Le originali immagini di New
York di Gennaro Favai dialogano in chiusura con il moderno cinema
espressionista. Se la città industriale è il luogo simbolo della modernità
(come già aveva visto Baudelaire, teorizzato da Walter Benjamin ed illustrato
magnificamente da Proust) New York ne è l’incarnazione perfetta, come
Metropolis di Lang e la Gotham City
di Barman, il Cavaliere oscuro.
Raramente come negli anni
magici tra gli ultimi due decenni dell’Ottocento e la Grande Guerra , letteratura,
poesia e arti figurative si sono incontrate, sfidandosi attorno a temi e figure
che da sempre hanno custodito un singolare incrocio di concetti e di forme
dietro i quali si agitava una pressante ricerca del nuovo.
Un passato brulicante di
seducenti e variegate suggestioni letterarie; la poesia di nuovi protagonisti –
si pensi, appunto, a Boudlaire e, già prima, alle anticipazioni nere di Edgar
Allan Poe-; il pensiero filosofico più avanzato e spregiudicato: ecco la
materia nuova, la radice della modernità.
Gustave Moreau utilizza
ancora miti e figure del passato (mitologico o biblico): le sue Salomè provocatoriamente
danzanti, i suoi Edipi, le Sfingi, le Arpie paiono la
ineguagliabile
concretizzazione degli incubi di fine secolo, narrati ancora con linguaggio
‘classico’. Altri artisti rinnovano radicalmente questa lingua: il grande Odillon Redon ne è forse il rappresentante emblematico, nella essenzialità diafana e ambigua del suo sogno. L’ambiente tedesco partecipa subito a questo travaglio di matrice franco-belga e ne dà una originale interpretazione: Max Klinger e Franz von Stuck, allievi ambedue di Böcklin, ne sono forse le punte più avanzate.

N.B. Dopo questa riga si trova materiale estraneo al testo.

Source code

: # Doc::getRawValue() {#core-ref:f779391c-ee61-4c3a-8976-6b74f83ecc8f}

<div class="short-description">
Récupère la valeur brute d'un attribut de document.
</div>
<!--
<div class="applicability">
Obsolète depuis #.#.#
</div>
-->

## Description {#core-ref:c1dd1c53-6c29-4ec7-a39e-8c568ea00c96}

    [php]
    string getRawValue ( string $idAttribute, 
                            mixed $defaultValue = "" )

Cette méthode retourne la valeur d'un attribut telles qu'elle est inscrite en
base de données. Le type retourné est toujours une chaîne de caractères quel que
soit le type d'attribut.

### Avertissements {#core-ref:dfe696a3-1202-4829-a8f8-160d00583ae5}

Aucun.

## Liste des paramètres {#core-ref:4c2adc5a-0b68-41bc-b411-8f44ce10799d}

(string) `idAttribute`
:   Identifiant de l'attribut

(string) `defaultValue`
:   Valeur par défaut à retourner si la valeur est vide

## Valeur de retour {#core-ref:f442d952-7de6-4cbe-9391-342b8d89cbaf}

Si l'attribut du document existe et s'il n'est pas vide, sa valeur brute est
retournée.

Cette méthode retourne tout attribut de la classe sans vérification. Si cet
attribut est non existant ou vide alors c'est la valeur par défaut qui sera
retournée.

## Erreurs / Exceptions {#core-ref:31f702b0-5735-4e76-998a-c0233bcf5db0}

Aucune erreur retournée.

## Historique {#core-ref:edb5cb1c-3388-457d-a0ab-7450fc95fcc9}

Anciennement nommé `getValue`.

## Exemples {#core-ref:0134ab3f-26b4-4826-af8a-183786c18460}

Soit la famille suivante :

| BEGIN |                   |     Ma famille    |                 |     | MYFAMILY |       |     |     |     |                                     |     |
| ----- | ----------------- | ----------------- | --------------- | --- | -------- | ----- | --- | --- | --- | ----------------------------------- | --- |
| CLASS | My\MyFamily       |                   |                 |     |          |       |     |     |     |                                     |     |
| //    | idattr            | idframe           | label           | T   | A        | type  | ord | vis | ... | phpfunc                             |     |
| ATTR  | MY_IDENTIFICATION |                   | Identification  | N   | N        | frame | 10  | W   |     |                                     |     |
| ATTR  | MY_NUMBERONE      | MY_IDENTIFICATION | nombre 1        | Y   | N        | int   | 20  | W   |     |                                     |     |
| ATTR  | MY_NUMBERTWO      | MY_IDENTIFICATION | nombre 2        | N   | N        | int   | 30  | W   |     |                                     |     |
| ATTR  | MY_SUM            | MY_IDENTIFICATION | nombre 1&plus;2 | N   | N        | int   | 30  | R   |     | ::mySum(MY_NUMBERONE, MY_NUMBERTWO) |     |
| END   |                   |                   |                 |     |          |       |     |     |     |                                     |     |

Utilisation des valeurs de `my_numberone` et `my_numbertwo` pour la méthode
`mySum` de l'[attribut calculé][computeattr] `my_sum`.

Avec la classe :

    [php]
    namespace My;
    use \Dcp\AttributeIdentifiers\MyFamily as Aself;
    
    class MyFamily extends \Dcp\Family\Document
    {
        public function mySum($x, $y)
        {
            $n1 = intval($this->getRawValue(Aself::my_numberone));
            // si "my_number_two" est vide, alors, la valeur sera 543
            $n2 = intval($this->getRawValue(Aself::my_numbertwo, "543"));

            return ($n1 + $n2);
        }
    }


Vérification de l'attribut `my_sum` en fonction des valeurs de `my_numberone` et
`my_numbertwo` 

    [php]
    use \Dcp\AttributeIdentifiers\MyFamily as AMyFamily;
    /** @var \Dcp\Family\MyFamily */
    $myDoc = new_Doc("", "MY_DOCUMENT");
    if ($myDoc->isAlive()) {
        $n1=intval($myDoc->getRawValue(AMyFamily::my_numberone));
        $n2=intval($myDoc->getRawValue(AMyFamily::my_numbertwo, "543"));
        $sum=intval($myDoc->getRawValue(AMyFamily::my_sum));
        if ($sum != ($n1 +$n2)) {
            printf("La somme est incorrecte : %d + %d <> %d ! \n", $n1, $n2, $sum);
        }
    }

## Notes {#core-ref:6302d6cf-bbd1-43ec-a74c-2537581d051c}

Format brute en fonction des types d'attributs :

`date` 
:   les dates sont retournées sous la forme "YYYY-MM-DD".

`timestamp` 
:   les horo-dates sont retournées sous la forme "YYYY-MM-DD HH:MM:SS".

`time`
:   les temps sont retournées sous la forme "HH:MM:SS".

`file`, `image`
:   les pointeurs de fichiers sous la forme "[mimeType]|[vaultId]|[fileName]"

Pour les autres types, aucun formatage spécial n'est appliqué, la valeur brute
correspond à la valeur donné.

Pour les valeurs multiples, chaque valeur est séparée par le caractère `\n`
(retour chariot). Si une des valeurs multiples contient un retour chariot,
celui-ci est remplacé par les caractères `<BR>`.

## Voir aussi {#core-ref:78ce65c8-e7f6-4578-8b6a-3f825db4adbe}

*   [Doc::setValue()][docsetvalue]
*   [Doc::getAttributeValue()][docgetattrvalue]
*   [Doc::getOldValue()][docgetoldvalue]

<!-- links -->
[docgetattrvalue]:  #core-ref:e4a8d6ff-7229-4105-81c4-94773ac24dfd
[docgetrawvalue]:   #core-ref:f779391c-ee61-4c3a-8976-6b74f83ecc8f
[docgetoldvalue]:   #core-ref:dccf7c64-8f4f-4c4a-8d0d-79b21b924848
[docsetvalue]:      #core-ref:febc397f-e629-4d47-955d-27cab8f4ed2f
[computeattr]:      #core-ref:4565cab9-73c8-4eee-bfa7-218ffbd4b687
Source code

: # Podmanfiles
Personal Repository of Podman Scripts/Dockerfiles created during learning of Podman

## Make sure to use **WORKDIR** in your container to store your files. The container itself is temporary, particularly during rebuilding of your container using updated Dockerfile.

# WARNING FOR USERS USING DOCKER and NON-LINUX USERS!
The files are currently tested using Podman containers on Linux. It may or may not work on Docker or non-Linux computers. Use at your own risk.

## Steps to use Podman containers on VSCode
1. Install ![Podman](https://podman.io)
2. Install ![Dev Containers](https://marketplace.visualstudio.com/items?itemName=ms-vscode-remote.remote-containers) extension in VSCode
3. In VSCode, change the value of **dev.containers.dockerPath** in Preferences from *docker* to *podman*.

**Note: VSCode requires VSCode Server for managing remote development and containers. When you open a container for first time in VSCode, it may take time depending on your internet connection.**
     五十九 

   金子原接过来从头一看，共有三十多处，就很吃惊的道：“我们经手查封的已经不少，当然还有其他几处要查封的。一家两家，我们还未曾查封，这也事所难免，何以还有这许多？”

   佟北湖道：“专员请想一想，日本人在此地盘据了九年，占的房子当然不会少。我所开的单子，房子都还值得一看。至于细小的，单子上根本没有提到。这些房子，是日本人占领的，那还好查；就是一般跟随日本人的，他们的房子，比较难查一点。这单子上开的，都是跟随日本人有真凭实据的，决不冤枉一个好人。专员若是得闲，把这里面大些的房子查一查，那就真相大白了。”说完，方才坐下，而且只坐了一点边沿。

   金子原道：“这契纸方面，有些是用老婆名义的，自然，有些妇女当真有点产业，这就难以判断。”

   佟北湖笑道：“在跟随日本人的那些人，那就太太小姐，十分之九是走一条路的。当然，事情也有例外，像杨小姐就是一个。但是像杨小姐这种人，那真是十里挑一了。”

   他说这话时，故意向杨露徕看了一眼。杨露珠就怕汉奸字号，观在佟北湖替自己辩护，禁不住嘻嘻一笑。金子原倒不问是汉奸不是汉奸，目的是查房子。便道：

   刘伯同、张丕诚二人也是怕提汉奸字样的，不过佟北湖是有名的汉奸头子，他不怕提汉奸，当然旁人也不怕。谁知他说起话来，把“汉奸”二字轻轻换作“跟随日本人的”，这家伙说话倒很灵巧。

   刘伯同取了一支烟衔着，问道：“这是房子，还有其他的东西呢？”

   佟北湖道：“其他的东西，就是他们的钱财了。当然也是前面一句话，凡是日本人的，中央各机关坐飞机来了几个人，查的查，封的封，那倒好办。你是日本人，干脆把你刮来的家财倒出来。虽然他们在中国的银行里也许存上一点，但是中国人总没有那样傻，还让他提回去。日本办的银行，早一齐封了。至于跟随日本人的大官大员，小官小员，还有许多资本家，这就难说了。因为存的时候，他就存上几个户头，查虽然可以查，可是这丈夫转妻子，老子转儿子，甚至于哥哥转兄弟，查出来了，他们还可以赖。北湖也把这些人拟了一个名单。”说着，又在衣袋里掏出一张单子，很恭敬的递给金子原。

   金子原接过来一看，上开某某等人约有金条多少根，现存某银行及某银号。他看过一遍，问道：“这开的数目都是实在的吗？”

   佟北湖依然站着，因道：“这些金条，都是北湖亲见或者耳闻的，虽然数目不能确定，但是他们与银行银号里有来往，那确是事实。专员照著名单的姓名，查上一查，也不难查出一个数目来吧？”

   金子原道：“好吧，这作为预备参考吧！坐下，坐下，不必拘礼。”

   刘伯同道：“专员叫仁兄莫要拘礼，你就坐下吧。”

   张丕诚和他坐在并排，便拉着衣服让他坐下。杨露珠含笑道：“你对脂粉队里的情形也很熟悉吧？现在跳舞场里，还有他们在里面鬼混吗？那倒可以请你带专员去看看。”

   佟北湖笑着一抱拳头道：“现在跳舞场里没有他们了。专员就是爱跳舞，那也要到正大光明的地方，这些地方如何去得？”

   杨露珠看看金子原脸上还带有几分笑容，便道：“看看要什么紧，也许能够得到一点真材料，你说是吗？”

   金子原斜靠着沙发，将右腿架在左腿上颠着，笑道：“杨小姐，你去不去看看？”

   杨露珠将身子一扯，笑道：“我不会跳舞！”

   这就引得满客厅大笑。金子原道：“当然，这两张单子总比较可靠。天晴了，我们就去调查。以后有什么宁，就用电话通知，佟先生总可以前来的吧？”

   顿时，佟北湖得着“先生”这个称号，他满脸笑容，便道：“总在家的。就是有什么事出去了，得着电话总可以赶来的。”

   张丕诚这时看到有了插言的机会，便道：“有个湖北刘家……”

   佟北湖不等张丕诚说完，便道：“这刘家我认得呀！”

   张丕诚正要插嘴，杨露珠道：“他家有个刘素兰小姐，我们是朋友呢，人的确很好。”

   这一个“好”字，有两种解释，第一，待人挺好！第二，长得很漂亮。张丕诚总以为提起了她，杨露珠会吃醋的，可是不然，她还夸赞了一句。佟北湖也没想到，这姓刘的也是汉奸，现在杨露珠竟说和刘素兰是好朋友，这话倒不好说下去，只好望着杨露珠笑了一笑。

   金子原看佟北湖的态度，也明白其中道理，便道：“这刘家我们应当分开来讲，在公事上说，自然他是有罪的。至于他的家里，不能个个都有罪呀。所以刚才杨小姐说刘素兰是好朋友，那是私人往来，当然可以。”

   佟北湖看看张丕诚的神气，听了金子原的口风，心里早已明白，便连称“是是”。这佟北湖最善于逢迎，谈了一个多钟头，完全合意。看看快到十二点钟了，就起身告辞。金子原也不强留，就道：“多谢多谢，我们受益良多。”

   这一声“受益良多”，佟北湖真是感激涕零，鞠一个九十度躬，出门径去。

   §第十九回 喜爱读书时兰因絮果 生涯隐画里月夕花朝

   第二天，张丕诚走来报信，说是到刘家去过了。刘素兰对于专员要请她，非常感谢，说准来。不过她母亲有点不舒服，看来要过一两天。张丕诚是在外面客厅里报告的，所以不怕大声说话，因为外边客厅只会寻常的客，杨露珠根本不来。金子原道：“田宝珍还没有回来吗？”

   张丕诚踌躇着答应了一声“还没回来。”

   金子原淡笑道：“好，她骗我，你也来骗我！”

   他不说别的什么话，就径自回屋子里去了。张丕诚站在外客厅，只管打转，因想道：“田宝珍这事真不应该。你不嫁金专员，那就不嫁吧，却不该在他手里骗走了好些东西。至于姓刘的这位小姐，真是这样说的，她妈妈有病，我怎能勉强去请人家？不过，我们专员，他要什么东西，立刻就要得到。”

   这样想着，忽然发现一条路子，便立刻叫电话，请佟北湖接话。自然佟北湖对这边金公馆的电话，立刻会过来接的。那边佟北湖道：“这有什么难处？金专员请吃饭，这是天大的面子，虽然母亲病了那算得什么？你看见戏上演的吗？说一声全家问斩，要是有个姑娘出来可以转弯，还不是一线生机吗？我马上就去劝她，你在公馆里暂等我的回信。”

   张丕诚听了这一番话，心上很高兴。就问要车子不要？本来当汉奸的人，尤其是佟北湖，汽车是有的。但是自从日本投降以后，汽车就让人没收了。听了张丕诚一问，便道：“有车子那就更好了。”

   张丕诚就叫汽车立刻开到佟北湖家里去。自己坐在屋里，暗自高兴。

L’artista sente, quasi come
un sensitivo e un profeta, l’avvicinarsi del baratro, l’ombra della notte che
avanza. Testimonianze straordinarie per intensità e originalità di pittura
sfilano in una rassegna impressionante di annunci; artisti spesso trascurati
rivelano la profondità geniale del loro sguardo, dallo sterminato bagaglio
immaginario di una civiltà intera affiorano visioni di Apocalissi e minacce di
mostri sconosciuti, prefigurazioni di disastri incombenti mentre il velo
dell’esistenza viene squarciato da figure di morte. Anche le manifestazioni
dell’amore – fisico o spirituale assumono le sembianze di fantasmi. Ai tuoni e
ai lampi succederà l’esplosione della catastrofe universale, annunciata da un
immenso angelo che suona la tromba di un giudizio epocale, come in una
impressionante tela di Schineider o testimoniato nelle sulfuree ‘cartoline’ di
Alberto Martini.
La modernità assume qui la
figura truce di un sapere che soggioga le potenzialità appena intraviste del
progresso alle istanze del potere, del sistema economico, degli sfruttamenti e
delle schiavitù sugli uomini e sui popoli.